Enhanced bioprocess control to advance the manufacture of mesenchymal stromal cell‐derived extracellular vesicles in stirred‐tank bioreactors

• Published in: Biotechnology and bioengineering Vol. 120; no. 9; pp. 2725 - 2741
• Main Authors: Costa, Marta H. G., Costa, Margarida S., Painho, Beatriz, Sousa, Carolina D., Carrondo, Inês, Oltra, Enrique, Pelacho, Beatriz, Prosper, Felipe, Isidro, Inês A., Alves, Paula, Serra, Margarida
• Format: Journal Article
• Language: English
• Published: United States Wiley Subscription Services, Inc 01.09.2023
• Subjects: Angiogenesis; bioprocess analytics; Bioprocessing; Bioreactors; Cell culture; Extracellular vesicles; extracellular vesicles (EVs); Glucose; mesenchymal stem/stromal cells (MSCs); metabolic preconditioning; Metabolites; Quality management; Raman spectroscopy; Size exclusion chromatography; stirred‐tank bioreactors; Stromal cells; Ultracentrifugation; Vesicles; stirred-tank bioreactors; bioprocess analytics; extracellular vesicles (EVs); mesenchymal stem/stromal cells (MSCs); metabolic preconditioning; Raman spectroscopy
• ISSN: 0006-3592; 1097-0290
• DOI: 10.1002/bit.28378

Extracellular vesicles (EVs) derived from mesenchymal stromal cells (MSCs) act as signaling mediators of cellular responses. However, despite representing a promising alternative to cell‐based therapies, clinical translation of EVs is currently limited by their lack of scalability and standardized bioprocessing.
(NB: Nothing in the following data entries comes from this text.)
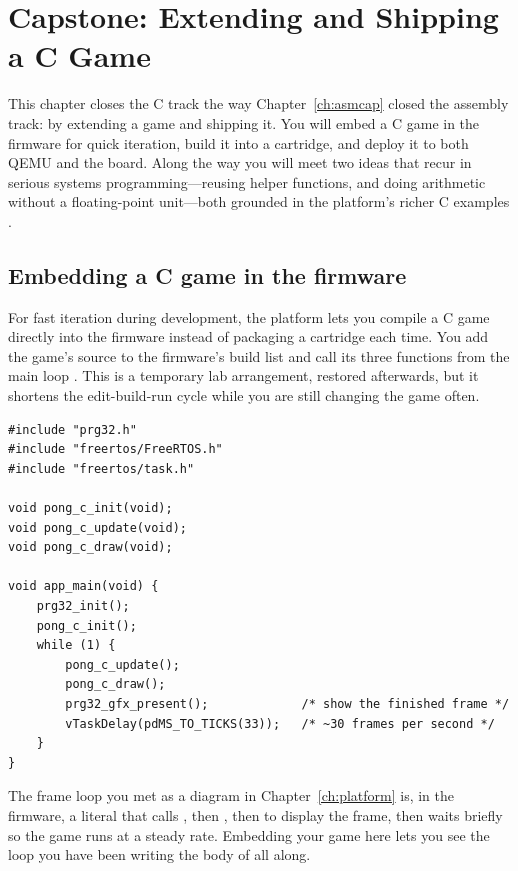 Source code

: \chapter{Capstone: Extending and Shipping a C Game}
\label{ch:ccap}

This chapter closes the C track the way Chapter~\ref{ch:asmcap} closed the
assembly track: by extending a game and shipping it. You will embed a C game in
the firmware for quick iteration, build it into a  cartridge, and
deploy it to both QEMU and the board. Along the way you will meet two ideas that
recur in serious systems programming---reusing helper functions, and doing
arithmetic without a floating-point unit---both grounded in the platform's richer
C examples \citep{prg32tutorialc,prg32repo}.

\section{Embedding a C game in the firmware}

For fast iteration during development, the platform lets you compile a C game
directly into the firmware instead of packaging a cartridge each time. You add the
game's source to the firmware's build list and call its three functions from the
main loop \citep{prg32tutorialc}. This is a temporary lab arrangement, restored
afterwards, but it shortens the edit-build-run cycle while you are still changing
the game often.

\begin{lstlisting}[style=c,caption={Calling a C game's three functions from the firmware's main loop. \texttt{init} once, then \texttt{update} and \texttt{draw} each frame, with a present and a short delay.}]
#include "prg32.h"
#include "freertos/FreeRTOS.h"
#include "freertos/task.h"

void pong_c_init(void);
void pong_c_update(void);
void pong_c_draw(void);

void app_main(void) {
    prg32_init();
    pong_c_init();
    while (1) {
        pong_c_update();
        pong_c_draw();
        prg32_gfx_present();             /* show the finished frame */
        vTaskDelay(pdMS_TO_TICKS(33));   /* ~30 frames per second */
    }
}
\end{lstlisting}

\begin{prgconcept}
The frame loop you met as a diagram in Chapter~\ref{ch:platform} is, in the
firmware, a literal  that calls , then ,
then  to display the frame, then waits briefly so the
game runs at a steady rate. Embedding your game here lets you see the loop you have
been writing the body of all along.
\end{prgconcept}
Herein, we integrated scalable downstream processing protocols with standardized expansion of large numbers of viable cells in stirred‐tank bioreactors to improve EV production. Higher EV yields were linked to EV isolation by tangential flow filtration followed by size exclusion chromatography, rendering 5 times higher number of EVs comparatively to density gradient ultracentrifugation protocols. Additionally, when compared to static culture, EV manufacture in bioreactors resulted in 2.2 higher yields. Highlighting the role of operating under optimal cell culture conditions to maximize the number of EVs secreted per cell, MSCs cultured at lower glucose concentration favored EV secretion. While offline measurements of metabolites concentration can be performed, in this work, Raman spectroscopy was also applied to continuously track glucose levels in stirred‐tank bioreactors, contributing to streamline the selection of optimal EV collection timepoints. Importantly, MSC‐derived EVs retained their quality attributes and were able to stimulate angiogenesis in vitro, therefore highlighting their promising therapeutic potential.